Аскетизм, то есть отказ от мира, и мистицизм, то есть поиск единства с Богом, — смесь экзальтации и пессимизма — породили особый тип литературы, начавшийся с 50 гомилий, приписываемых Макарию Египетскому (конец IV в.) и создавших ему репутацию первого греческого мистика, тогда как они были написаны Симеоном из Месопотамии. Самые известные произведения — это «Сентенции» Евагрия из Понта, ученика Макария, который жил в Египте в Нитрийской пустыне (346–399 гг.), «Принципы» монашеской жизни, исправленные Василием Кесарийским, который оглашает «Большое наставление новообращенных» и «Малое наставление новообращенных» Феодора Студита в IX в., трактаты, написанные под именем Дионисия Ареопагита, ученика святого Павла, исправленные в конце V или начале VI в., который объясняет, как Единый Бог осветил иерархизированный мир, как церковный порядок на земле является отражением небесной иерархии и также как, пройдя несколько уровней, душа приближается к Богу. Известно, что это произведение, переведенное в IX в. на латынь Иоанном Скотом Эриугеной и Гильдупном, оказало большое влияние на эволюцию философии и теологии на Западе и на Востоке. Другое произведение того же направления — «Лестница» (восхождение к Богу) Иоанна Климака, синайского монаха, очень любимого византийскими монахами за его народный дух.

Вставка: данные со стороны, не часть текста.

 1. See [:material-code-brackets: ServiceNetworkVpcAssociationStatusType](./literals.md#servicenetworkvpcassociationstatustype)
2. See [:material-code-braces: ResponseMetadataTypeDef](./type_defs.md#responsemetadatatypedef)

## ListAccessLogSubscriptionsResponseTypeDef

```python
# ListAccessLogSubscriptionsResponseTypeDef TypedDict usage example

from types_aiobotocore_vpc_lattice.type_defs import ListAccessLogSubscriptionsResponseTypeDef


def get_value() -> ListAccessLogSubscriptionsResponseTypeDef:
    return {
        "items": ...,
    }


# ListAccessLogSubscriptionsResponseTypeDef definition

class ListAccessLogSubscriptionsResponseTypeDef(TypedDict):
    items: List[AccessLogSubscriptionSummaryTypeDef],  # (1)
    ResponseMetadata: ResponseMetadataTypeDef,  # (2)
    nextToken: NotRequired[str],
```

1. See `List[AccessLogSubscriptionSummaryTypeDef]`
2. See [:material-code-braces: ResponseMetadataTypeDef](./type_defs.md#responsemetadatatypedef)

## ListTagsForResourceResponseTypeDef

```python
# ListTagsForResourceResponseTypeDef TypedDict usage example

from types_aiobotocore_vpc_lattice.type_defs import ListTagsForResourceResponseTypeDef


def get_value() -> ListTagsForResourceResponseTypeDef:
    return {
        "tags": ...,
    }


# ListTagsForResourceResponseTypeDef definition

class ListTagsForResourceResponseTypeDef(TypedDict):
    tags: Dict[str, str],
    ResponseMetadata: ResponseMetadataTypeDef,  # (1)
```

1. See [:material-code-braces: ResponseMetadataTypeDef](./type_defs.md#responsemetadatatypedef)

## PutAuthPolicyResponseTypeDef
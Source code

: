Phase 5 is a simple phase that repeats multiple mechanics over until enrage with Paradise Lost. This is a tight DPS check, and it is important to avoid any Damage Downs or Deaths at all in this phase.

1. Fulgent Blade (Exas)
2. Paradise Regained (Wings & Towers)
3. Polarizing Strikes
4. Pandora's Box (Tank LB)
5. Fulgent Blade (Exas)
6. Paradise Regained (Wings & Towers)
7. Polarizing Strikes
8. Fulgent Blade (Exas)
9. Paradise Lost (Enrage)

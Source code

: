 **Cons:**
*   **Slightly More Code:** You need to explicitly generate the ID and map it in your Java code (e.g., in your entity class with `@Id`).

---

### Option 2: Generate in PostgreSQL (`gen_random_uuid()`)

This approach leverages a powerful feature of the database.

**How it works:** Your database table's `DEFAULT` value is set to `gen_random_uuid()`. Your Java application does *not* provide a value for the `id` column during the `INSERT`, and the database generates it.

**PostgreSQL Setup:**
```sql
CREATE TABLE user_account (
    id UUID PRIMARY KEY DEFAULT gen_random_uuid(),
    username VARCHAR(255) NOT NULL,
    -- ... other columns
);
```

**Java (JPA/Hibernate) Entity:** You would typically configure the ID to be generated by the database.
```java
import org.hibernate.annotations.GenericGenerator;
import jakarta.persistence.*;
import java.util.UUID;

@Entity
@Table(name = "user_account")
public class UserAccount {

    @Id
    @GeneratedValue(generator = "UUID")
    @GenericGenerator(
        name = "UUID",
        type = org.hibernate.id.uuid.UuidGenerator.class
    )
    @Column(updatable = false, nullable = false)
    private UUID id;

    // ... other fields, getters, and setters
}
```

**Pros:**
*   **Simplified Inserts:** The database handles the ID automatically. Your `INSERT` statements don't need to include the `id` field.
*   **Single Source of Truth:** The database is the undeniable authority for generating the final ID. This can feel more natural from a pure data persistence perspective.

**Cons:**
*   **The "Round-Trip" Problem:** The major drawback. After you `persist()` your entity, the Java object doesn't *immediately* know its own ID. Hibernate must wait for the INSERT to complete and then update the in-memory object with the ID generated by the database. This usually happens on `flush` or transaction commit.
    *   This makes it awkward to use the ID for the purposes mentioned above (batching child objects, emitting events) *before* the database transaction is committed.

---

Однако три мистика в византийской литературе занимают особое место: Симеон Новый Богослов, Григорий Палама, Николай Кавасила. Первый, без сомнения, является выдающимся умом, в свое время непонятым. Монах из Студийского монастыря, он перешел в монастырь Св. Маммы, став активным игуменом до своего изгнания: ярый индивидуализм его набожной жизни (начало XI в.) чувствовал себя неуютно в этой иерархии. В одном из своих проявлений милости он написал: «В этот момент я еще четко не осознаю, кто ты, ты, которого я вижу. Еще менее я вижу свет, который внутри меня или вне меня, когда моя душа наполнена спокойствием и миром, свет появляется или полностью исчезает, и, исчезая, приносит мне невыносимую печаль при одной лишь мысли, что он больше не появится. Но когда я погружаюсь в жалобы и стенания, испытывая полное чувство потерянности, послушания и смирения, он вновь появляется, подобно солнцу, пробивающемуся сквозь толщи туч, невыразимый, невидимый, неосязаемый, неподвижный, тот, кто есть везде и всегда, в каждое мгновение, иначе днем и ночью, становясь то видимым тебе, то исчезая, приходя и уходя от тебя, вдруг исчезая или вновь появляясь! Постепенно ты освещаешь темноту во мне, разгоняешь тучи, уменьшаешь их плотность, очищаешь от пелены глаза знания, прочищаешь и открываешь уши мысли, покрытые пленкой нечувствительности, и усыпляешь все страсти и телесные удовольствия, уносишь их от меня».
В противоположность Симеону Григорий Палама (умер в 1359 г.) предстает в своем произведении не как мистик, выражающий свой собственный опыт, а как теолог, развивающий доктрину византийской церкви перед мирским эллинизмом: «Зло, — пишет он, — которое всегда ищет возможности отвратить нас от высокого, очаровывает наши души и сплетает нерушимо нас с суетными людьми. Оно дает нам обширное и глубокое пространство, обширность его знаний, как оно побуждает других к богатству или ложной славе и телесным удовольствиям, прежде чем мы всю свою жизнь будем заниматься поиском вещей и не найдем в себе достаточно сил, чтобы очищать душу воспитанием, основной принцип которого — страх перед Богом, чтобы раскаяться после длительной молитвы и принять евангельские заповеди. Единение с Богом одновременно через молитву и принятие его заветов, страх заменяется любовью, и боль при молитве, став радостью, порождает цветок озарения. И, как запах этого цветка, знание загадок Бога доступно тому, кто может его вынести. Вот настоящее образование и знание, которые человек, преданный любви к суетной философии, обманутый этими построениями и теориями, не видит с самого начала, то есть это страх перед Богом. Именно этот страх есть принцип мудрости и божественного созерцания, страх не может жить в душе вместе с какими-то другими чувствами. Он очищает ее и шлифует через молитву, чтобы сделать похожей на чистую дощечку, приготовленную для даров разума» (И. Мейендорф). Врагом была античная философия, пересмотренная и исправленная греческим монахом из Калабрии Варлаамом — представителем возрождавшегося в столице византийского гуманизма.